Les rapports sociaux sont profondément modifiés, surtout pour les femmes. Particulièrement dépolitisées jusque-là, leur engagement leur confère une légitimité importante; elles sont considérées comme des égales dans les institutions révolutionnaires. Elles endossent des rôles jusque là inédits pour elles, ce qui participe à « transformer les rapports de genre au sein de la sphère privée »[13]. Suhair Atassi, opposante de longue date, dirige la Commission générale de la révolution syrienne, une coalition des comités locaux tandis que la Coordination des comités locaux (CCL), est dirigée par l’avocate et militante Razan Zaitoune. Fatma (nom d’emprunt), habitante de Idlib non politisée jusque-là, s’engage sur les réseaux sociaux et crée le groupe Facebook « Liberté Idlib » (Huriyya Idlib). Couturière, elle réalise également des masques pour les manifestants. Elle recueille des témoignages et correspond avec les chaînes de télévision étrangères. Devenue localement célèbre, elle est élue au Conseil du gouvernorat d’Idlib. Adiba, originaire d’un quartier riche d’Alep quitte sa famille et son mari, établit un dispensaire, une école et un centre de distribution d’aide, ce qui la rend populaire. Elle divorce en 2012 et se remarie avec un ami engagé dans la révolution. Elle est élue en avril 2013 au Conseil de quartier puis nommée à sa tête[14].
Les femmes sont particulièrement présentes sur les réseaux sociaux et lors de la phase de contestation pacifique. Compte tenu des risques associés au fait de manifester dans les rues, le sit-in à domicile filmé[15] devient un mode d’action féminin répandu. Plusieurs dizaines de participantes se réunissent dans un salon, entourées de banderoles, de portraits de martyrs et de drapeaux révolutionnaires. Elles y lisent des communiqués condamnant les violences du régime et expriment leur solidarité avec les manifestants ou y entonnent des chants révolutionnaires.
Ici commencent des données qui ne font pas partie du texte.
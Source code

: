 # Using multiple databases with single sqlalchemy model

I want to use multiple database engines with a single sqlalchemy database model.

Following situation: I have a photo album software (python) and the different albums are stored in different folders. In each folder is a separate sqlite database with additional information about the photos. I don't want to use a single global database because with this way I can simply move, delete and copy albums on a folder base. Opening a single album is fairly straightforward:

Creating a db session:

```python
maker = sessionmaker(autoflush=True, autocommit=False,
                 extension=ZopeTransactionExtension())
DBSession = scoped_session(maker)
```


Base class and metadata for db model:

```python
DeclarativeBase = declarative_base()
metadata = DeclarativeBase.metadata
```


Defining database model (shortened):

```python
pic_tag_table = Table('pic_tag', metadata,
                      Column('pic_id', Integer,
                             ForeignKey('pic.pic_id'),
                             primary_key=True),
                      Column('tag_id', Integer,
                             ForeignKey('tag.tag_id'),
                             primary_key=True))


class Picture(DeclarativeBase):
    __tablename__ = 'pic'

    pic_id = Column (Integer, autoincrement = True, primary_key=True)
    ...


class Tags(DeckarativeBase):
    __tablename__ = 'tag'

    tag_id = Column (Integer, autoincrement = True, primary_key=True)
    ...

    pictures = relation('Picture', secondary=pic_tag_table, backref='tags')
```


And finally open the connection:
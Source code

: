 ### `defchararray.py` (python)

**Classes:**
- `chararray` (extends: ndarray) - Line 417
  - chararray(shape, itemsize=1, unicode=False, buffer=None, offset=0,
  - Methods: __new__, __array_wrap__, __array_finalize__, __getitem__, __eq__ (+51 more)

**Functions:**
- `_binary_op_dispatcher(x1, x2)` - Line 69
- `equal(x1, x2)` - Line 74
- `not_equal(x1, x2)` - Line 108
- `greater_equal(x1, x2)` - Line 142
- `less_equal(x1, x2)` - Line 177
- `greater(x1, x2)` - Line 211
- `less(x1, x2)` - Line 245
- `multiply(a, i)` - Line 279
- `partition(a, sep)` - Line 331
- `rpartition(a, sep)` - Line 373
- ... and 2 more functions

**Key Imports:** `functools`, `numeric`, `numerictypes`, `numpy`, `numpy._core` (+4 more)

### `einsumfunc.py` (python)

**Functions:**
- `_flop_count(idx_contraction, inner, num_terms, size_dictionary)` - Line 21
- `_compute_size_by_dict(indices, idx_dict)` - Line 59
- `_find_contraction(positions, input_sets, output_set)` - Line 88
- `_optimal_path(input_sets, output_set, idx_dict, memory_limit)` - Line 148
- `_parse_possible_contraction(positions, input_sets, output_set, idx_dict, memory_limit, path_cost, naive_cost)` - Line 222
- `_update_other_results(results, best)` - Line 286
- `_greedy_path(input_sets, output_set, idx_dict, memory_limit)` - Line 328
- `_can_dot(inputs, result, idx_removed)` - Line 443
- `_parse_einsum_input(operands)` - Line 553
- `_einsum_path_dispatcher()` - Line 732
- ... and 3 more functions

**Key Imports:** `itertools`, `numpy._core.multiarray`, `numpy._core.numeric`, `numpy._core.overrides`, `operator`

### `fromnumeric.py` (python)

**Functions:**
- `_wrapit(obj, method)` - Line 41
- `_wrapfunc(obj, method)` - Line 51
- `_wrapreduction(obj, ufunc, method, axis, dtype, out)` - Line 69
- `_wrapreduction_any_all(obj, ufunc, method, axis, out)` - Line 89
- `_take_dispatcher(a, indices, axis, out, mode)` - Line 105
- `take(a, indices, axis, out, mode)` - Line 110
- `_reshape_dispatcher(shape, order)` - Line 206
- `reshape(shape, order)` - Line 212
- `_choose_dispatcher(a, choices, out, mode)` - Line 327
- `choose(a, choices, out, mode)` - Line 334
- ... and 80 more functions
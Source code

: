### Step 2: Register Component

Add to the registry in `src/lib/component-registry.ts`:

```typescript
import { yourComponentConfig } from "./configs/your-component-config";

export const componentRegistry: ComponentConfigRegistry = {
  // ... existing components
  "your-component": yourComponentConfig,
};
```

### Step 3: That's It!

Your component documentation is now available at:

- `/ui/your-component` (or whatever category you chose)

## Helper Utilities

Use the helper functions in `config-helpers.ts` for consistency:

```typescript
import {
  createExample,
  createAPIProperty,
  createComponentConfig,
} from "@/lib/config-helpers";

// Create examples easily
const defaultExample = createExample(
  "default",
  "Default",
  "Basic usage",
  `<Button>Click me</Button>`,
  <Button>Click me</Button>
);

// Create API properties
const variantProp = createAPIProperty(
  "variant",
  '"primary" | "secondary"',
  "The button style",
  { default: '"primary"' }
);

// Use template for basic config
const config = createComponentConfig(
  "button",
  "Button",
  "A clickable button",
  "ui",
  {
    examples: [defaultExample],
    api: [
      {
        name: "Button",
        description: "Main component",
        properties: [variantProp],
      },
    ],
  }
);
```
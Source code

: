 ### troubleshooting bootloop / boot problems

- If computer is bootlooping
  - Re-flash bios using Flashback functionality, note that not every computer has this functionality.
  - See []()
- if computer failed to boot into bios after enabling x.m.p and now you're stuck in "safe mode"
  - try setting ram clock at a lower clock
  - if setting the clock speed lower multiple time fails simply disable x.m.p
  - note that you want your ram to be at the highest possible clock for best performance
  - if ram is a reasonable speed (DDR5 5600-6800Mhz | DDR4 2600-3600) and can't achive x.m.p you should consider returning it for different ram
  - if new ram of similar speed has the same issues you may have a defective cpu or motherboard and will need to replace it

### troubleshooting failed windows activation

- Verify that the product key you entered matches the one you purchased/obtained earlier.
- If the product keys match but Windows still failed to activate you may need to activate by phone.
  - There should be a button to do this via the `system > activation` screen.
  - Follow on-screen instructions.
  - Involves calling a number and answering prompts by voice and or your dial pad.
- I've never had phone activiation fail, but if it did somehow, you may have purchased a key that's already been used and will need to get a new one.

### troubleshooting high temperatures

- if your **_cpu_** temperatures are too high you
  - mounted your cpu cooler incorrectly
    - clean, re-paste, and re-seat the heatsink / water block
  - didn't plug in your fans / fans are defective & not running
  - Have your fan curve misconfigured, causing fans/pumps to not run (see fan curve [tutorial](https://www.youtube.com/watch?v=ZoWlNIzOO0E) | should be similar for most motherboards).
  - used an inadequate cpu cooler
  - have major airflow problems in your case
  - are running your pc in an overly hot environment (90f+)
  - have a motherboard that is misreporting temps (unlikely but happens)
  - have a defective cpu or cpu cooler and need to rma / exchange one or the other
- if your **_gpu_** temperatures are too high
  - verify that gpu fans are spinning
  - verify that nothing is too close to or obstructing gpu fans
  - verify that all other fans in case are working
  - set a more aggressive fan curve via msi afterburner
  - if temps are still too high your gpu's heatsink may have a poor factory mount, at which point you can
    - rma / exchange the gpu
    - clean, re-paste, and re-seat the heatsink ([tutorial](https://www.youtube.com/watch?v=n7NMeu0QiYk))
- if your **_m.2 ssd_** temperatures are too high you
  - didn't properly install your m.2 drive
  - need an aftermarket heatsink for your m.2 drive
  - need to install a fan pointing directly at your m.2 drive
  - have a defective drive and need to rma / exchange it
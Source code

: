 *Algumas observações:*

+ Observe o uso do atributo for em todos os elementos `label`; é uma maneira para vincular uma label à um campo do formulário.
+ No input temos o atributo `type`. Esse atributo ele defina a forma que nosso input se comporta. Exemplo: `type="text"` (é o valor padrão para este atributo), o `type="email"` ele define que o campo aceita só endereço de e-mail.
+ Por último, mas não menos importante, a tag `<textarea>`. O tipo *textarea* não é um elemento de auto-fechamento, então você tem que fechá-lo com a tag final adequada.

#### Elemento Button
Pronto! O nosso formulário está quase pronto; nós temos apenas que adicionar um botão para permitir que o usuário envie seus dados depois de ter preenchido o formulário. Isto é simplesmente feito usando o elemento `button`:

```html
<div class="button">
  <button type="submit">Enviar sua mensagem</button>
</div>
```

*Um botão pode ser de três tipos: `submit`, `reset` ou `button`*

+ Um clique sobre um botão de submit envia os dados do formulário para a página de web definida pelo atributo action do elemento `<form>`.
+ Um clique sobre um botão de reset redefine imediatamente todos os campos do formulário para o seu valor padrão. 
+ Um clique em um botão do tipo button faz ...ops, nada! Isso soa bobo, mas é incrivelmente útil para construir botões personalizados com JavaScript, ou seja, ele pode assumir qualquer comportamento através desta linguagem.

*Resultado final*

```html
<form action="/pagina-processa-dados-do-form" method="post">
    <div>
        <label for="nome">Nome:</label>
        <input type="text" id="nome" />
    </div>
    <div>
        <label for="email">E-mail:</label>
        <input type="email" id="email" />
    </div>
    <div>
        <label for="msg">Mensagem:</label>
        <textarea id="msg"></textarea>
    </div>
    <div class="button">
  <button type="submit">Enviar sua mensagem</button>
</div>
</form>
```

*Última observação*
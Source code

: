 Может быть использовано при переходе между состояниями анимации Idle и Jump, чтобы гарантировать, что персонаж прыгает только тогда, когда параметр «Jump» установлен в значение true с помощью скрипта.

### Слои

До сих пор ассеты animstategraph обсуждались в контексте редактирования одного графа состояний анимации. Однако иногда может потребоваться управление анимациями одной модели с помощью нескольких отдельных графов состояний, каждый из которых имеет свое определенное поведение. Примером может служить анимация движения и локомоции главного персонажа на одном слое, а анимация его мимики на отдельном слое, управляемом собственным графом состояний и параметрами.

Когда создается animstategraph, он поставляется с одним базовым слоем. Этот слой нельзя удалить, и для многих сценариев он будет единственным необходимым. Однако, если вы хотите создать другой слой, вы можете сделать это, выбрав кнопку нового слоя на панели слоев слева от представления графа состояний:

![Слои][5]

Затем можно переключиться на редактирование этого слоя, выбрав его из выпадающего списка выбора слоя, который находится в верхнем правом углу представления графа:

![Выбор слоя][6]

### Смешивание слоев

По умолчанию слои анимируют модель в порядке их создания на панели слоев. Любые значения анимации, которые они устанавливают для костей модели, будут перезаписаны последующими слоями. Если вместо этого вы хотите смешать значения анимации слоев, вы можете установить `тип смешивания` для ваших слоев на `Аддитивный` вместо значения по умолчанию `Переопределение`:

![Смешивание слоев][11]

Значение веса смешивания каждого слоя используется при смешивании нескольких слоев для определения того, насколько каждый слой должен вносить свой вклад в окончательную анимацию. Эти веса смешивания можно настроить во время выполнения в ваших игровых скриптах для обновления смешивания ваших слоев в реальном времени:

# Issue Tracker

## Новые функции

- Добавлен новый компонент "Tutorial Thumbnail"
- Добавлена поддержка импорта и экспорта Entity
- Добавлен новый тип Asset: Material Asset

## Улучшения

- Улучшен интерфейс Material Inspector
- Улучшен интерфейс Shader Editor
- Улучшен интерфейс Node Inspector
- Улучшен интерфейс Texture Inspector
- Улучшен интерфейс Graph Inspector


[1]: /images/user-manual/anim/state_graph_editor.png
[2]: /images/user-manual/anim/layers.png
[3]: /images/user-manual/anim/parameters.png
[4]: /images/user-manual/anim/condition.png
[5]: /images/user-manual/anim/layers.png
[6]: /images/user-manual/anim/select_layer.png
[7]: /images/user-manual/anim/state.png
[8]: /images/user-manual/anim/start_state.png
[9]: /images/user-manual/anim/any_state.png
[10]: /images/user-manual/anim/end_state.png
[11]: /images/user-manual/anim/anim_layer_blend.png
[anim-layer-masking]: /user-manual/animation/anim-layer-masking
Le rôle des femmes a tendance à se restreindre avec la militarisation du conflit.
A la peur, se mêlent l’excitation de participer au changement et au bouillonnement politique auquel chacun prend part en créant les structures d’auto-organisation. Le capital social de chacun est renversé : l’engagement dans le processus révolutionnaire prend le pas sur l’appartenance à la communauté alaouite, à la bourgeoisie proche du régime ou au Parti Baath.
Les foyers de la contestation sont multiples et sont loin de ne concerner que les zones délaissées socialement par le pouvoir. Deir ez-Zor, Lattaquié ou Deraa, les lieux de la construction historique du Parti, loyaux à la famille Assad depuis toujours, deviennent des bastions de la révolte.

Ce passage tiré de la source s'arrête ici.